En favorisant la participation des citoyens, les nouveaux sites d’information modifient en profondeur notre relation à la sphère publique. Si aujourd’hui c’est l’échange d’opinions qui prédomine, on peut imaginer l’émergence d’une véritable e.démocratie participative dans les années à venir.
Alors que la presse écrite payante traverse « une crise cataclysmique » selon la formule de Jean-François Kahn*, de nombreux sites d’information en ligne voient le jour soit à partir des médias existants, soit directement sur le Web comme Rue89, PlaneteTerra, MiroirSocial, NonFiction, MediaPart et…PlacePublique. Avec cette spécificité de favoriser la participation des lecteurs qui deviennent, à des degrés divers, de véritables producteurs d’opinion.

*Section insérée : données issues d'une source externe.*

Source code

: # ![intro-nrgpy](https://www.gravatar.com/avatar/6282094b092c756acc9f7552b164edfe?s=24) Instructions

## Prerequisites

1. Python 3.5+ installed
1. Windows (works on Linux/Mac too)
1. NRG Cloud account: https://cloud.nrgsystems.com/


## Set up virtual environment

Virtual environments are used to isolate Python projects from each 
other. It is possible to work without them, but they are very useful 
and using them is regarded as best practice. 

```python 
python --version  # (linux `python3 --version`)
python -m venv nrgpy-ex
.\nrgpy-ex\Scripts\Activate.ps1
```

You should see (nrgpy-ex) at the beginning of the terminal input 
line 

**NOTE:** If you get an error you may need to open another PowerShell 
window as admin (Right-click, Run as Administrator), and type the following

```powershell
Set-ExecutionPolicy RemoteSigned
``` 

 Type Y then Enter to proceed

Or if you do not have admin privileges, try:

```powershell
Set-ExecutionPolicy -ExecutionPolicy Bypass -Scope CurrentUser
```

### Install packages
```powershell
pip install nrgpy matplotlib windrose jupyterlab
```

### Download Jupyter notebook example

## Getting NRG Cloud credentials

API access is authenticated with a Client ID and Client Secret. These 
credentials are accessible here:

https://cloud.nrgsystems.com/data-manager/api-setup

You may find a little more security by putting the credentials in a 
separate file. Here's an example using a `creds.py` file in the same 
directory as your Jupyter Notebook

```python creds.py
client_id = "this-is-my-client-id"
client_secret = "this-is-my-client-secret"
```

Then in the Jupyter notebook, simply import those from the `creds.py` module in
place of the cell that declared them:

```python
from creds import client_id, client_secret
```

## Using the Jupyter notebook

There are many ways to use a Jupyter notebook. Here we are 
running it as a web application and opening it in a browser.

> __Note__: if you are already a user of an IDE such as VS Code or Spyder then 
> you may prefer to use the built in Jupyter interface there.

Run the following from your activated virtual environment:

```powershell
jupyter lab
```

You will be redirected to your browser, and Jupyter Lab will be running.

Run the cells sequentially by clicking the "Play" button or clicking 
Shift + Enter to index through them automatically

Une évolution sans précédent de l’univers médiatique qui va forcément modifier dans les années à venir notre relation à la sphère publique et notre fonction citoyenne. D’autant que les études le montrent, les Français se rendent de plus en plus sur ces journaux électroniques pour suivre l’actualité, qui ont enregistré une progression de leur audience de 25% en un an**.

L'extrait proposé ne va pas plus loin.